THE DATA
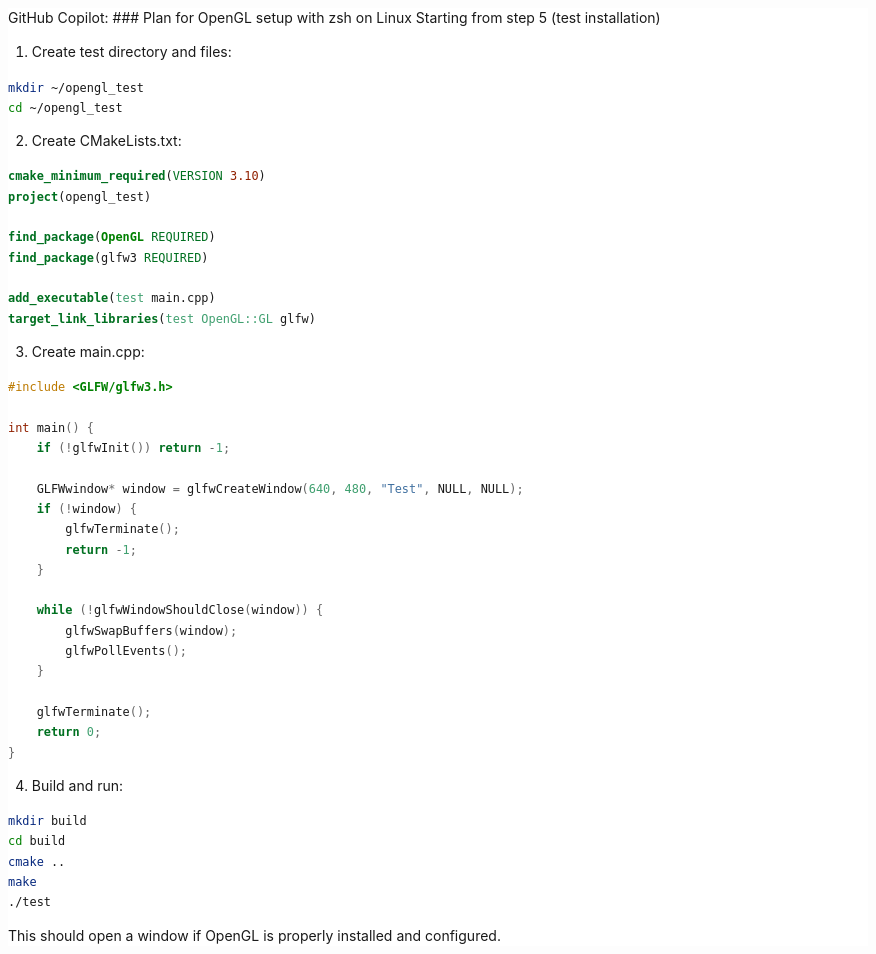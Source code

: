 GitHub Copilot: ### Plan for OpenGL setup with zsh on Linux
Starting from step 5 (test installation)

1. Create test directory and files:
```bash
mkdir ~/opengl_test
cd ~/opengl_test
```

2. Create CMakeLists.txt:
```cmake
cmake_minimum_required(VERSION 3.10)
project(opengl_test)

find_package(OpenGL REQUIRED)
find_package(glfw3 REQUIRED)

add_executable(test main.cpp)
target_link_libraries(test OpenGL::GL glfw)
```

3. Create main.cpp:
```cpp
#include <GLFW/glfw3.h>

int main() {
    if (!glfwInit()) return -1;
    
    GLFWwindow* window = glfwCreateWindow(640, 480, "Test", NULL, NULL);
    if (!window) {
        glfwTerminate();
        return -1;
    }
    
    while (!glfwWindowShouldClose(window)) {
        glfwSwapBuffers(window);
        glfwPollEvents();
    }
    
    glfwTerminate();
    return 0;
}
```

4. Build and run:
```bash
mkdir build
cd build
cmake ..
make
./test
```

This should open a window if OpenGL is properly installed and configured.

EXERCISE BRIEF
If a line of the entries holds the word "return", copy it out.

EXERCISE RESULT
    if (!glfwInit()) return -1;
        return -1;
    return 0;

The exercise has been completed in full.